» DATA SUPPLIED:

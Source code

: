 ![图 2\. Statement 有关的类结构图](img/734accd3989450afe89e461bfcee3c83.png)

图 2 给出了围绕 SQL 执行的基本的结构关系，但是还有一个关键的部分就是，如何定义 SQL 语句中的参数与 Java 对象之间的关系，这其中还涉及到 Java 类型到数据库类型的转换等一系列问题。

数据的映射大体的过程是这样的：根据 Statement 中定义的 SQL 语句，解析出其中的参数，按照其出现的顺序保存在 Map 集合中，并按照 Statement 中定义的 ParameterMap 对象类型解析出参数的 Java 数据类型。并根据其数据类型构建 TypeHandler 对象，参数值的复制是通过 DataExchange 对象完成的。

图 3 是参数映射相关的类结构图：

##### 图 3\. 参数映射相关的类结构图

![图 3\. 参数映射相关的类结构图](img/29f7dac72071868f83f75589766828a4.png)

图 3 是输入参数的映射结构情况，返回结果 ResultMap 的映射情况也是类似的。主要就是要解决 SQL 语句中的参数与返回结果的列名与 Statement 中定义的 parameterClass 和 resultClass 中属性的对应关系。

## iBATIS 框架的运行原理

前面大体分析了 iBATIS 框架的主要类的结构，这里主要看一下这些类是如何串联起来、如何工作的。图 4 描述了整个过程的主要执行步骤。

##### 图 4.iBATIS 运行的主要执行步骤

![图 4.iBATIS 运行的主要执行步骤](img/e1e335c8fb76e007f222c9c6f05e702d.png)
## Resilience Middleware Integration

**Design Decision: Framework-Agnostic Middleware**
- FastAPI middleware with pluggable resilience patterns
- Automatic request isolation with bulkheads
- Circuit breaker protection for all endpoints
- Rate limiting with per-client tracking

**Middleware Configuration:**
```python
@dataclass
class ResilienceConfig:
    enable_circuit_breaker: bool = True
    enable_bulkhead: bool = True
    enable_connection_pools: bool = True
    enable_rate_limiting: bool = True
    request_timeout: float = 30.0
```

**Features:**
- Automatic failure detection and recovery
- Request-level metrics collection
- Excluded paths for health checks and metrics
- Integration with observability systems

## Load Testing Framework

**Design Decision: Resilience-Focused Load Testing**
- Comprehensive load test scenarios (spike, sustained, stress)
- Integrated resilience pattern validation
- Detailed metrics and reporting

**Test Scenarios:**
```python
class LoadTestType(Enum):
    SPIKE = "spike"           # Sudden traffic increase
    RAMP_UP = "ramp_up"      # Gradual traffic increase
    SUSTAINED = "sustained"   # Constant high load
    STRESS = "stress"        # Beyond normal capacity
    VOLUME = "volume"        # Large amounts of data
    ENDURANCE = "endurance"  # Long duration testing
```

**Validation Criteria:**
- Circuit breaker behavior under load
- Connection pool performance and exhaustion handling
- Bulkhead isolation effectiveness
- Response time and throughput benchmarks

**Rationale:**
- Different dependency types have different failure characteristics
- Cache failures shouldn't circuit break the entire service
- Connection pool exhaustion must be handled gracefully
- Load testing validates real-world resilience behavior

» TASK BRIEF:
Transcribe the lines from the first line of the records through the line that contains "##### 图 4.iBATIS 运行的主要执行步骤", both included, and add nothing else.

» EXPECTED ANSWER:
Source code

: ![图 2\. Statement 有关的类结构图](img/734accd3989450afe89e461bfcee3c83.png)

图 2 给出了围绕 SQL 执行的基本的结构关系，但是还有一个关键的部分就是，如何定义 SQL 语句中的参数与 Java 对象之间的关系，这其中还涉及到 Java 类型到数据库类型的转换等一系列问题。

数据的映射大体的过程是这样的：根据 Statement 中定义的 SQL 语句，解析出其中的参数，按照其出现的顺序保存在 Map 集合中，并按照 Statement 中定义的 ParameterMap 对象类型解析出参数的 Java 数据类型。并根据其数据类型构建 TypeHandler 对象，参数值的复制是通过 DataExchange 对象完成的。

图 3 是参数映射相关的类结构图：

##### 图 3\. 参数映射相关的类结构图

![图 3\. 参数映射相关的类结构图](img/29f7dac72071868f83f75589766828a4.png)

图 3 是输入参数的映射结构情况，返回结果 ResultMap 的映射情况也是类似的。主要就是要解决 SQL 语句中的参数与返回结果的列名与 Statement 中定义的 parameterClass 和 resultClass 中属性的对应关系。

## iBATIS 框架的运行原理

前面大体分析了 iBATIS 框架的主要类的结构，这里主要看一下这些类是如何串联起来、如何工作的。图 4 描述了整个过程的主要执行步骤。

##### 图 4.iBATIS 运行的主要执行步骤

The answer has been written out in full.